Industrial undertakings shifting base from urban areas will be exempted from
capital gains tax. A
finance ministry notification further exempts goods produced or manufactured
in an SEZ and brought to any other part within India from the 4 per cent additional
customs duty. The bill also provides single-window clearance and approval
mechanism for establish for establishment of SEZs as well as production units
inside the zones.
Last
fiscal, the country's exports touched $80 billion. For the year 2005-06, the
target is $92 billion. With the Special Economic Zone Act in force, it is
expected, according to Nath, to be able to attract foreign direct investment
to the extent of $2 billion in the next two years.
India
has nine SEZs operational in Surat, SEEPZ (Mumbai), Kandla, Kochi, Noida,
Vishakhapatnam, Chennai, Falta (West Bengal) and Indore. Several projects
are under development and some of them have been proposed. Some of these new
SEZs promise to be ambitious having their own infrastructure inclusive of
ports, airports, stations and inland container depots.
SEZ is a rather new concept in India. The role model was the Chinese economic
growth contributed mainly by the success SEZs. Realising this to be one of
the important instruments of giving thrusts to exports, the erstwhile commerce
minister, Murasoli Maran, had first proposed it in the Exim Policy 2000-01.
In a drive to move towards a SEZ model, away from the EPZ (export promotion
zone) which failed to achieve export targets, some EPZs were converted into
SEZs. Nonetheless,
these conversions did not work out optimally, as the required structural changes
were not looked into and taken care of. Conceptually, an EPZ is an industrial
estate, a SEZ is an industrial town. With supportive infrastructure SEZs have
the potential to generate industrial growth, employment and both domestic
and foreign investment to an extent which the EPZs could not. China
took the SEZ route to growth two decades ago and is reaping rich dividends
out of it. Their five primary SEZs managed to attract immense foreign investment,
first from non-resident Chinese from Hong Kong but later on from MNCs as well.
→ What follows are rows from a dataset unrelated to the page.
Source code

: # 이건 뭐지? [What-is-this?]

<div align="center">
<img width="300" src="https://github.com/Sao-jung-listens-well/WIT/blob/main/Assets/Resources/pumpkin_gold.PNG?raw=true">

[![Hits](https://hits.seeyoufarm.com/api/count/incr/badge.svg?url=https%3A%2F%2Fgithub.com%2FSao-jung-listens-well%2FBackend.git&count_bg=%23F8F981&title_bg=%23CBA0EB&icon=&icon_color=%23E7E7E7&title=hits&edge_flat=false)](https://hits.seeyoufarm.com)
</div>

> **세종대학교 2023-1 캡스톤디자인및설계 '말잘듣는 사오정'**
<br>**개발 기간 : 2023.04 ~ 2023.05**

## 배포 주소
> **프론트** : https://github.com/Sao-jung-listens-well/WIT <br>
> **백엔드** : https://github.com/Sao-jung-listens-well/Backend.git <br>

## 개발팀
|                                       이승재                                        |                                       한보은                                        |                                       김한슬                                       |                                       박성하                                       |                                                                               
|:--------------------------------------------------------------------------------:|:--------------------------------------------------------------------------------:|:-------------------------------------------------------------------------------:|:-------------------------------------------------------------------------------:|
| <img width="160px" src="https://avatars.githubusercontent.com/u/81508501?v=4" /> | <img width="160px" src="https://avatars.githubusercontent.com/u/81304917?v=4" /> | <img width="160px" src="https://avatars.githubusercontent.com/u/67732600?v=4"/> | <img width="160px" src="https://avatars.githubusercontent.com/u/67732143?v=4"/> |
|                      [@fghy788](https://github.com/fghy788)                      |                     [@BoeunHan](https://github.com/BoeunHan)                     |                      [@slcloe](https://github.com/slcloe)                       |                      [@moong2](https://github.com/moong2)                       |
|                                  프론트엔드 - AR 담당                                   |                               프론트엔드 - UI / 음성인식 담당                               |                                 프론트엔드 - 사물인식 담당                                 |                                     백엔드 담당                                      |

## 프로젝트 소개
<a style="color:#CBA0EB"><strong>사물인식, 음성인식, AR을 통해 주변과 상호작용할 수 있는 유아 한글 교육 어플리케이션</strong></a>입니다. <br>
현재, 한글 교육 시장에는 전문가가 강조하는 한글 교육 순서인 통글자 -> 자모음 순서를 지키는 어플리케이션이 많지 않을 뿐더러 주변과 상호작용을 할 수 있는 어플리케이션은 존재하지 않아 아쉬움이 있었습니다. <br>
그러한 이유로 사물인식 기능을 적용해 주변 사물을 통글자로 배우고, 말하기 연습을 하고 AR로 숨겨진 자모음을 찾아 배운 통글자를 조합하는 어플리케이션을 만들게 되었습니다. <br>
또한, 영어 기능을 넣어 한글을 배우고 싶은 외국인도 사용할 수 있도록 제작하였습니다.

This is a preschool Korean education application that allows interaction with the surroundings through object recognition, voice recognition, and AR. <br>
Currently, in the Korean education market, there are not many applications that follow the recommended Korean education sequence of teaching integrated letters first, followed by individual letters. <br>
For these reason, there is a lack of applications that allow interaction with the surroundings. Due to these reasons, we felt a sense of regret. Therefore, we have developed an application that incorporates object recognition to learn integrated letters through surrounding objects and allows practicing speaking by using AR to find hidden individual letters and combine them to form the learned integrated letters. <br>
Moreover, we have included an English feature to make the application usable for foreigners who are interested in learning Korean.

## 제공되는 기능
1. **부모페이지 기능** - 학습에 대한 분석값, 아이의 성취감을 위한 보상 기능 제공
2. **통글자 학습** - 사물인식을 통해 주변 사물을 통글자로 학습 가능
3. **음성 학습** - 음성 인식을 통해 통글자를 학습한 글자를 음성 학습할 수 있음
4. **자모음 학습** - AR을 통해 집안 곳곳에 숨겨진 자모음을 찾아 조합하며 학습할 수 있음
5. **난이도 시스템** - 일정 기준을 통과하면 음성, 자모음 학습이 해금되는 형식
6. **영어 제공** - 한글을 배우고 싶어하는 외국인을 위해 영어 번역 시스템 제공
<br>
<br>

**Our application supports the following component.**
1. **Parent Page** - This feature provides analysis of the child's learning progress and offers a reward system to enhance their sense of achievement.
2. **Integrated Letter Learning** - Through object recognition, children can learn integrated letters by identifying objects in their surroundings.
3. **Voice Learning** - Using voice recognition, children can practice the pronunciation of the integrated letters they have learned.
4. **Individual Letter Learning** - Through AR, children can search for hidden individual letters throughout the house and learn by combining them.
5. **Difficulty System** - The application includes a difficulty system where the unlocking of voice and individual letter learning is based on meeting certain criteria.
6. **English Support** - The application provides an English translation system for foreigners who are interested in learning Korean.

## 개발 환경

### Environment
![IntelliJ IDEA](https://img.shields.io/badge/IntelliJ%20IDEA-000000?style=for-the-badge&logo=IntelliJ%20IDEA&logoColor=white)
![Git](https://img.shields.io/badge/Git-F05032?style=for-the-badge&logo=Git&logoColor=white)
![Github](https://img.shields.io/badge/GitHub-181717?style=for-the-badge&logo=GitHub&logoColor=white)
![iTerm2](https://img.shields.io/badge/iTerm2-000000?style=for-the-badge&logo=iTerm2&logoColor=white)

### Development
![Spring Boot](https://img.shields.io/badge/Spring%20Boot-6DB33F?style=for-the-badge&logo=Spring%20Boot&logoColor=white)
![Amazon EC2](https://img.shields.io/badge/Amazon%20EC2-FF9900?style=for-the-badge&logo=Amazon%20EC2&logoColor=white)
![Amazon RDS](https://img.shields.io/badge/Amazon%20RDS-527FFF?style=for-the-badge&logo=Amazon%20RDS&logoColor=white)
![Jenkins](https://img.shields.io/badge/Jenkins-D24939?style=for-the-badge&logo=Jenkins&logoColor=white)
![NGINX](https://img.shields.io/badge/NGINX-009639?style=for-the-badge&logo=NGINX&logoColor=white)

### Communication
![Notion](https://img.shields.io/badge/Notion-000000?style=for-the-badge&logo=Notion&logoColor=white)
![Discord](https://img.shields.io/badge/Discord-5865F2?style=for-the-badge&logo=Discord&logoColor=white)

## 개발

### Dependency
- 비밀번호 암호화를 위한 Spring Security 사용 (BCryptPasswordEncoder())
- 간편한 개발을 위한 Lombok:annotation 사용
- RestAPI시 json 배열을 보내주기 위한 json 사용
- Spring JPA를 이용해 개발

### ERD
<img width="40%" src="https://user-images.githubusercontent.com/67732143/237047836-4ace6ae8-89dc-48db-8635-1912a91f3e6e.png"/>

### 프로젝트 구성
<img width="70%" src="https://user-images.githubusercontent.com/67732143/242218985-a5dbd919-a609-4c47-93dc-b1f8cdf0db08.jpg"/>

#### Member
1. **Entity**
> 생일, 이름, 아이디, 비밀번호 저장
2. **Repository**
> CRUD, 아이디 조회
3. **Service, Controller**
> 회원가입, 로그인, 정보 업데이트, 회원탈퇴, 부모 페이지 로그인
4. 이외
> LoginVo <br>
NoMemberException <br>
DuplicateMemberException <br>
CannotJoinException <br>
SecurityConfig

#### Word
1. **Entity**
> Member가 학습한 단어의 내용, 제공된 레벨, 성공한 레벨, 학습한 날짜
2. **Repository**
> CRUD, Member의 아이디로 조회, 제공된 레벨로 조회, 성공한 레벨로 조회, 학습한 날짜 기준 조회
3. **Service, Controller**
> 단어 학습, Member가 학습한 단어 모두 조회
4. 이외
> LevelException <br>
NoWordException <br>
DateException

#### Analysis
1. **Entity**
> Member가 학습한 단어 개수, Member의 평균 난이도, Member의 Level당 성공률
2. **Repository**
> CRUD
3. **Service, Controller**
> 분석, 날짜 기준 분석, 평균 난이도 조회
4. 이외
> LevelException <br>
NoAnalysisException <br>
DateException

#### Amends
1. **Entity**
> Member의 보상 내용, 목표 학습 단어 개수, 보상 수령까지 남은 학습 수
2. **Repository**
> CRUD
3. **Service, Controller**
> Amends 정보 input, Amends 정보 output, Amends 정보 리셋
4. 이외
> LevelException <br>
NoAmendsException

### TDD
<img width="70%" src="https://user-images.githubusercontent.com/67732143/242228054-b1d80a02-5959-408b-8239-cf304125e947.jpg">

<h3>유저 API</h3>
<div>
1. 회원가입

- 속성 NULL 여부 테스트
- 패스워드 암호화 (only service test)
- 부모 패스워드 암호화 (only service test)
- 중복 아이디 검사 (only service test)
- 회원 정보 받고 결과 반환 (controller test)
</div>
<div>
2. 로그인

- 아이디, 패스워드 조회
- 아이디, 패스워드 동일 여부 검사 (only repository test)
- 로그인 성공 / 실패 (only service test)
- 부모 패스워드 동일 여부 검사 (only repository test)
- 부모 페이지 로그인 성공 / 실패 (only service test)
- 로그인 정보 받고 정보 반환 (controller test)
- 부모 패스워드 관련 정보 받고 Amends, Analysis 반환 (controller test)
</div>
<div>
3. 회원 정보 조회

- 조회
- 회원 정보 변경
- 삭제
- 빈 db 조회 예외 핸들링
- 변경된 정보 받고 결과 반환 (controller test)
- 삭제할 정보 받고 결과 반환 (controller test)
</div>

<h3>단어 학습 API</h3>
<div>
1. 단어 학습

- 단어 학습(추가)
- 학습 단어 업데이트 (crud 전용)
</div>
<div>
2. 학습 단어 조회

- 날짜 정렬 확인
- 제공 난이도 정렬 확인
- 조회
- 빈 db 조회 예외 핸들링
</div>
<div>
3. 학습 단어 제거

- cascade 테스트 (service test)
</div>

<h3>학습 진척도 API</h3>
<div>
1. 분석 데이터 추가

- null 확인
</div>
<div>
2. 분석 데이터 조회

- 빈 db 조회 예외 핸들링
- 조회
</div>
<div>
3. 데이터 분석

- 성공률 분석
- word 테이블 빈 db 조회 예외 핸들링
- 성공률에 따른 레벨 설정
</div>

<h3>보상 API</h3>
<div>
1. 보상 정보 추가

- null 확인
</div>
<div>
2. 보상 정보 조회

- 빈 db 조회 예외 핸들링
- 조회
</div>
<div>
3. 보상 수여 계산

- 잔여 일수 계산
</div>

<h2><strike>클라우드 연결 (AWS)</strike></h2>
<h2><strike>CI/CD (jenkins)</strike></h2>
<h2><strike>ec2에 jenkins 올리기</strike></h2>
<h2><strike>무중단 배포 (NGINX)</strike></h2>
The Chinese central government formulated special policies and flexible measures
for SEZs. For decades now, there is special tax incentive for foreign investments
and independence on international trade activities. Economic policies and
activities are predominantly driven by the market and the products manufactured
are primarily for exports. These
apart, China also enjoys the benefits of liberal labour laws. Considered to
be a serious impediment for achieving a double-digit growth and catching up
with the dragon, several industries the readymade garments industry
being the most vocal have been voicing their concerns, which the government
has once again ignored for its convenience. In
India, under the current labour laws, companies with more than 100 employees
need to seek the permission of the government to fire employees. The companies
are also required to hire contract labourers, if they keep them for more than
three months. For the manufacturing sector this is quite a dampener. By
passing the bill, the ministry of commerce has given the initial push required
to invite foreign direct investment. The Foreign Investment Promotion Board
(FIPB) and the Foreign Investment Implementation
Authority (FIIA) too should follow suit to make SEZs a success. And hopefully
the Left, before its too late, will relent to add the glitter to the gold.